Pelo menos 83 peças já desapareceram neste ano, maior número já registrado desde 94; papéis históricos são novo alvo, diz Iphan

Brasil ainda é incapaz de evitar sumiço de seu patrimônio histórico e cultural

FERNANDA DA ESCÓSSIA
DA SUCURSAL DO RIO

O furto de bens do patrimônio cultural brasileiro cresceu em 2003 e exibe hoje sua faceta de negócio: para o Iphan (Instituto do Patrimônio Histórico e Artístico Nacional) e a Interpol (Organização Internacional de Polícia Criminal), há indícios da atuação de grupos especializados, que agem por encomenda. Em muitos casos, suspeita-se da participação de gente ligada ao mercado de arte.
Em 2003, segundo balanço parcial feito pelo Iphan a pedido da Folha, pelo menos 83 peças desapareceram -78 em Minas Gerais e 5 no Rio. É o maior número desde 1994, também com 83 registros. Em 1993, foram 247 peças. Em 2002 e 2001, há registro de 19 casos. Ao todo, o cadastro do Iphan lista 889 peças do patrimônio hoje procuradas.
Os principais alvos são objetos de arte sacra -imagens de santos, anjos e adornos religiosos- e arqueológicos -como as cerâmicas amazônicas de civilizações indígenas extintas. É comum que peças furtadas em um Estado apareçam para revenda em outro. As peças sacras são revendidas principalmente no mercado interno.
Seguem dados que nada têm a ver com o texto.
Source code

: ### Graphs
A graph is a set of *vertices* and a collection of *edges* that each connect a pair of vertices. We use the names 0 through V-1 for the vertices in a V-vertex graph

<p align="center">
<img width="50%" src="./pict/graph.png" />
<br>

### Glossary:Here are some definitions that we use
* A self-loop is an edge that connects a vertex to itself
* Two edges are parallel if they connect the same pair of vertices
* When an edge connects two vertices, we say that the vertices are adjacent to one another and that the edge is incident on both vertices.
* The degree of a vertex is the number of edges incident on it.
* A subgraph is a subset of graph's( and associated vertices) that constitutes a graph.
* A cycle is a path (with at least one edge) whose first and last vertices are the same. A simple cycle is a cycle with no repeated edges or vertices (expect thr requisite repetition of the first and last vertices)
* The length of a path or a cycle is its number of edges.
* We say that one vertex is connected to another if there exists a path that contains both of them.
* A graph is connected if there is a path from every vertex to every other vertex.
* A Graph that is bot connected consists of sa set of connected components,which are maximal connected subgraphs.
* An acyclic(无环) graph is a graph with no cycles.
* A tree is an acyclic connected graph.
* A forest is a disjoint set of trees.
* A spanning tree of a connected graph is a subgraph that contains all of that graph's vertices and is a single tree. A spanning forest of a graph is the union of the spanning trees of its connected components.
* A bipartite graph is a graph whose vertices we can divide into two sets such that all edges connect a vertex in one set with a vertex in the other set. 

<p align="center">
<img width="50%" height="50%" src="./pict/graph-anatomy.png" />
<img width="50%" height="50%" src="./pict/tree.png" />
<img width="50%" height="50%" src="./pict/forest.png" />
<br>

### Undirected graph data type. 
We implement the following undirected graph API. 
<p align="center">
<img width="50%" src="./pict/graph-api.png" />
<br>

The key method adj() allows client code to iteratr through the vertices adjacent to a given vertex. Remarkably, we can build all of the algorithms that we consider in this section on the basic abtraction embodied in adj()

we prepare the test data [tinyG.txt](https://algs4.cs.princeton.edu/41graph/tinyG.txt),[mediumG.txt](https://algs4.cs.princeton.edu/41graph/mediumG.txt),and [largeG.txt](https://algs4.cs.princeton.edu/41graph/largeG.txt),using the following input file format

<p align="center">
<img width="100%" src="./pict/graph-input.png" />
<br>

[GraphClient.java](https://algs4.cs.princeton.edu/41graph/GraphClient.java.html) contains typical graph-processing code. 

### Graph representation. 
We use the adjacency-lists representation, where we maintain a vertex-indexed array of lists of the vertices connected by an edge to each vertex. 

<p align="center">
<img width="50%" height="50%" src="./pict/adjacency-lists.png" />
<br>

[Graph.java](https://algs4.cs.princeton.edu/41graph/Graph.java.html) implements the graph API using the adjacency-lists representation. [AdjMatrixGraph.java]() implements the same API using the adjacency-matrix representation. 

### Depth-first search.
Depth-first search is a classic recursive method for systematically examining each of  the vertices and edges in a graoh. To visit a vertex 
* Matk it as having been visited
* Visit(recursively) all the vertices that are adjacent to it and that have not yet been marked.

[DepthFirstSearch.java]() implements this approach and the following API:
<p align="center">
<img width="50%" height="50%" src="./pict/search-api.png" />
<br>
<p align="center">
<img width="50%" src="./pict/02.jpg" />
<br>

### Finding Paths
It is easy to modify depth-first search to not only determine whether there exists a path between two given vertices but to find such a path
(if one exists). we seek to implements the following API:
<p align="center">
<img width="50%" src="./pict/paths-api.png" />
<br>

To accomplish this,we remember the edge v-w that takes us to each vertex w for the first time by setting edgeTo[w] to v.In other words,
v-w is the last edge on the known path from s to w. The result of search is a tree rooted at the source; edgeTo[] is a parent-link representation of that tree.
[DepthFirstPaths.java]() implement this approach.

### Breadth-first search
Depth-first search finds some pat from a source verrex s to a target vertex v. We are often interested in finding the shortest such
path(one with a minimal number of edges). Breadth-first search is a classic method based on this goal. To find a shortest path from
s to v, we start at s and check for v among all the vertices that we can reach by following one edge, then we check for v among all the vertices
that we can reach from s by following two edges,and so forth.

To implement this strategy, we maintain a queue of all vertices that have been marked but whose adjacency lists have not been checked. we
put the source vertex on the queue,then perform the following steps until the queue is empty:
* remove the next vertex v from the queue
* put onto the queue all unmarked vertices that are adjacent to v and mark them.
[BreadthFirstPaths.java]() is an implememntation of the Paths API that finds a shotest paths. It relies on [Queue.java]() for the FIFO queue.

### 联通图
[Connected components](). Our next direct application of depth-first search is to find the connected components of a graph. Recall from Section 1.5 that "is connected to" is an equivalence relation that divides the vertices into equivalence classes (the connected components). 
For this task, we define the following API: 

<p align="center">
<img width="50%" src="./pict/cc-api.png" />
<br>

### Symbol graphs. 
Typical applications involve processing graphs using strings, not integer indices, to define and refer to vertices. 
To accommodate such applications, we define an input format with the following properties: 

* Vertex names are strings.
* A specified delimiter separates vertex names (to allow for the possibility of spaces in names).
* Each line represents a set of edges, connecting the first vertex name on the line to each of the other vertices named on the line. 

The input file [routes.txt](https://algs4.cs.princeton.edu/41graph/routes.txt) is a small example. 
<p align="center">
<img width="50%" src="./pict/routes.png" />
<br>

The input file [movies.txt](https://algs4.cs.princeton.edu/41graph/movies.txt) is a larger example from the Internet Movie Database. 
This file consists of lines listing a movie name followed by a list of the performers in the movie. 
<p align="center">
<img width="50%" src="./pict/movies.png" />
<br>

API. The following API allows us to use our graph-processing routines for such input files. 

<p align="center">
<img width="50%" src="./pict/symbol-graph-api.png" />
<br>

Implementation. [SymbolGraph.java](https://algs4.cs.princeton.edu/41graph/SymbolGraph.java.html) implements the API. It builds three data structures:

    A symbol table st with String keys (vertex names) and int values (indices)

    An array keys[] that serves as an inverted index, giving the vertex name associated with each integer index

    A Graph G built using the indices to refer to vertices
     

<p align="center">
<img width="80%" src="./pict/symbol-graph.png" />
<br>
Já as cerâmicas indígenas são muito procuradas no exterior.
As urnas arqueológicas amazônicas estão na lista vermelha do Icom (Conselho Internacional de Museus) e são consideradas bens sob risco de roubo.
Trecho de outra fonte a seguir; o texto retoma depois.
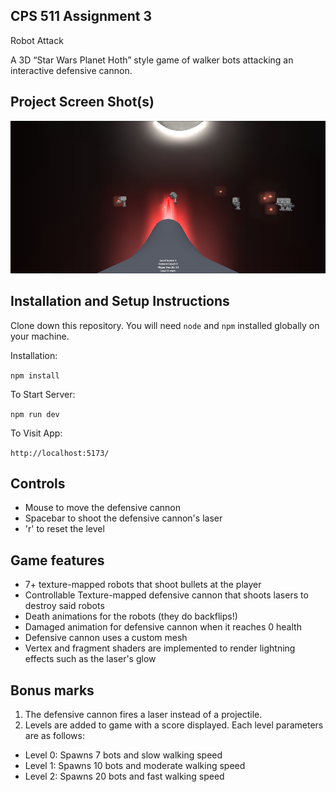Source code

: ## CPS 511 Assignment 3

Robot Attack

A 3D “Star Wars Planet Hoth” style game of walker bots attacking an interactive defensive cannon.


## Project Screen Shot(s)

![Screenshot](/assets/gameplay_screenshot_medium.png?raw=true)

## Installation and Setup Instructions

Clone down this repository. You will need `node` and `npm` installed globally on your machine.  

Installation:

`npm install`  

To Start Server:

`npm run dev`  

To Visit App:

`http://localhost:5173/`  


## Controls

- Mouse to move the defensive cannon
- Spacebar to shoot the defensive cannon's laser
- 'r' to reset the level

## Game features

- 7+ texture-mapped robots that shoot bullets at the player
- Controllable Texture-mapped defensive cannon that shoots lasers to destroy said robots
- Death animations for the robots (they do backflips!)
- Damaged animation for defensive cannon when it reaches 0 health
- Defensive cannon uses a custom mesh
- Vertex and fragment shaders are implemented to render lightning effects such as the laser's glow

## Bonus marks

1. The defensive cannon fires a laser instead of a projectile.
2. Levels are added to game with a score displayed. Each level parameters are as follows:
- Level 0: Spawns 7 bots and slow walking speed
- Level 1: Spawns 10 bots and moderate walking speed
- Level 2: Spawns 20 bots and fast walking speed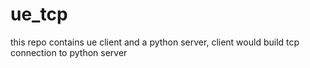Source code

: # ue_tcp
this repo contains ue client and a python server, client would build tcp connection to python server
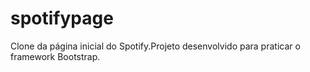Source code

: # spotifypage
Clone da página inicial do Spotify.Projeto desenvolvido para praticar o framework Bootstrap. 
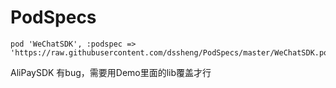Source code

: # PodSpecs



    pod 'WeChatSDK', :podspec => 'https://raw.githubusercontent.com/dssheng/PodSpecs/master/WeChatSDK.podspec'
    
AliPaySDK 有bug，需要用Demo里面的lib覆盖才行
Segundo o setor de Patrimônio Histórico e Artístico Nacional da Interpol, pode haver, em determinados casos, o envolvimento de pessoas ligadas ao mercado das artes -como marchands, colecionadores e restauradores- com o furto de peças. Restauradores podem, eventualmente, agir para "mascarar" uma peça, facilitando seu trânsito no mercado.
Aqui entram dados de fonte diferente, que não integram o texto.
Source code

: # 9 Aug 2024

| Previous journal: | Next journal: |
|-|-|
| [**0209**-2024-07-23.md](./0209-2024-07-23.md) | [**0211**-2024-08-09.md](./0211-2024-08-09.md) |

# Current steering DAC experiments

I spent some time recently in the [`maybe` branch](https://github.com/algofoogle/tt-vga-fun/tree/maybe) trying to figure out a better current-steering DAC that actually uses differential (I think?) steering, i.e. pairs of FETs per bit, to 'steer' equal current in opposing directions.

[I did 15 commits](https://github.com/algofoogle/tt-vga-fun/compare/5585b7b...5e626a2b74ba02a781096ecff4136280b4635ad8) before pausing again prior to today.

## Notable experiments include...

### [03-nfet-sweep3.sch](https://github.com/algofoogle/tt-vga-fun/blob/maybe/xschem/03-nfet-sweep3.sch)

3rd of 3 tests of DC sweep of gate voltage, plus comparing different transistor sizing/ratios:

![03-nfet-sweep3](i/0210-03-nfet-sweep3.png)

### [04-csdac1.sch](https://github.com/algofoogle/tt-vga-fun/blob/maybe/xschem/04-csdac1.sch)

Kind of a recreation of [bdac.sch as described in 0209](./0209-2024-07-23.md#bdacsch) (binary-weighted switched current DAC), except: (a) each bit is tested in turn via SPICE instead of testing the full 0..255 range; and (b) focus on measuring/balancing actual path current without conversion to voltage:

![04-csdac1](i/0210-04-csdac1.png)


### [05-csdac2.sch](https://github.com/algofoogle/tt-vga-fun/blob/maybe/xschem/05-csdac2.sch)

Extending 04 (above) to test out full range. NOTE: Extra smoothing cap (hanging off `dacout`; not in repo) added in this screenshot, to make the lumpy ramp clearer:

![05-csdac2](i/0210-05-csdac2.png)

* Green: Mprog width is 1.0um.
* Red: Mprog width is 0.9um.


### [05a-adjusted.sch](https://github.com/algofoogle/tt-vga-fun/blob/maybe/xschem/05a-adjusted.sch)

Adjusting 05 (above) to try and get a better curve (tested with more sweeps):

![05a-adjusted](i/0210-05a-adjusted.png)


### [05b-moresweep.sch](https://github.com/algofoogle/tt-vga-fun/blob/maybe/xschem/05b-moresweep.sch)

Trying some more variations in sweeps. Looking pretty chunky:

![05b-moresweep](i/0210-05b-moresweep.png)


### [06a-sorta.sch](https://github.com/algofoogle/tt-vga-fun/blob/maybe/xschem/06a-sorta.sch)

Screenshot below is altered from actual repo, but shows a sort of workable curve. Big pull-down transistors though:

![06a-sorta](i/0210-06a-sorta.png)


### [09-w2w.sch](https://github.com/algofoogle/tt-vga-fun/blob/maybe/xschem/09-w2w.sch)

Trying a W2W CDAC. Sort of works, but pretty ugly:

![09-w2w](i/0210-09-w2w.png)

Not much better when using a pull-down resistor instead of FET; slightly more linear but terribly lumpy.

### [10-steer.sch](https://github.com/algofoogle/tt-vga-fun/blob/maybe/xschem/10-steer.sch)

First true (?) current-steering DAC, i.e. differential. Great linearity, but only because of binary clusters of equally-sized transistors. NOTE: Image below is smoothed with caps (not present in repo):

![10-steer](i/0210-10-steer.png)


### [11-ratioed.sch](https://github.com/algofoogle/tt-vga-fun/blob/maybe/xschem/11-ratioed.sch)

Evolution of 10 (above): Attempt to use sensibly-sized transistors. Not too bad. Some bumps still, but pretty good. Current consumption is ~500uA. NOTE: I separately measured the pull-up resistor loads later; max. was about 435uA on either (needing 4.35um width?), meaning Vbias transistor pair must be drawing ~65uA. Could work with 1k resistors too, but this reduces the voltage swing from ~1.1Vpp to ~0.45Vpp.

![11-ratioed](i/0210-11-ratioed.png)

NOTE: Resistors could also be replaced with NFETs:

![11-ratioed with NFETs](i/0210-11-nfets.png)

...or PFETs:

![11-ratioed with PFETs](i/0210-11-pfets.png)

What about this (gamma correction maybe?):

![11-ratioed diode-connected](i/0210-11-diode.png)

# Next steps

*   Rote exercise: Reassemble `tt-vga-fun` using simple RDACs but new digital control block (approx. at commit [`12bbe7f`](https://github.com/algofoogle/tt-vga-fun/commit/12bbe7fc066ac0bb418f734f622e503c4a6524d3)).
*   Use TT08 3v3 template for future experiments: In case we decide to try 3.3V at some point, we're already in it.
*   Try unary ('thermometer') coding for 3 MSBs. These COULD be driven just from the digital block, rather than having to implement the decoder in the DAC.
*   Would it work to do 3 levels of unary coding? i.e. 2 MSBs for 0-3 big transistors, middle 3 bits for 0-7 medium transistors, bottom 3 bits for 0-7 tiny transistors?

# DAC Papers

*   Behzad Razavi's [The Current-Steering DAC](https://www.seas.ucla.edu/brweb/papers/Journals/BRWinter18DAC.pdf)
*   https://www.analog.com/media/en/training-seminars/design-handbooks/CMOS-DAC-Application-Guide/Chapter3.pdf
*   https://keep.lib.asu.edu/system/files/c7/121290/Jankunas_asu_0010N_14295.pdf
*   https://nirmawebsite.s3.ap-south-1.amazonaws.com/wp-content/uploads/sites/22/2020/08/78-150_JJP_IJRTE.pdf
A Interpol, representada no Brasil pela PF (Polícia Federal), não tem dados exatos sobre furtos, mas informa que há um "boom" de casos em 2003. Muitas peças são recolocadas no mercado anos depois.
"Na maioria das vezes, esses roubos são encomendados. Não parto do princípio de que todo antiquário é ladrão, tem muitas pessoas que trabalham sério. O trabalho errado é encomendar peças para que possam ser jogadas no mercado e abrir espaço para que colecionadores cheguem e digam, eu quero tal peça", afirmou Rogério Carvalho, responsável pelo cadastro de bens culturais procurados do Iphan em Brasília.
Há um mês e meio, a PF de Minas apreendeu 130 peças em antiquários de São Paulo. Um restaurador foi preso, suspeito de pertencer a uma quadrilha especializada. O delegado Ricardo Amaro Oliveira, da PF de Minas, disse que há mais duas pessoas presas e três com prisão decretada.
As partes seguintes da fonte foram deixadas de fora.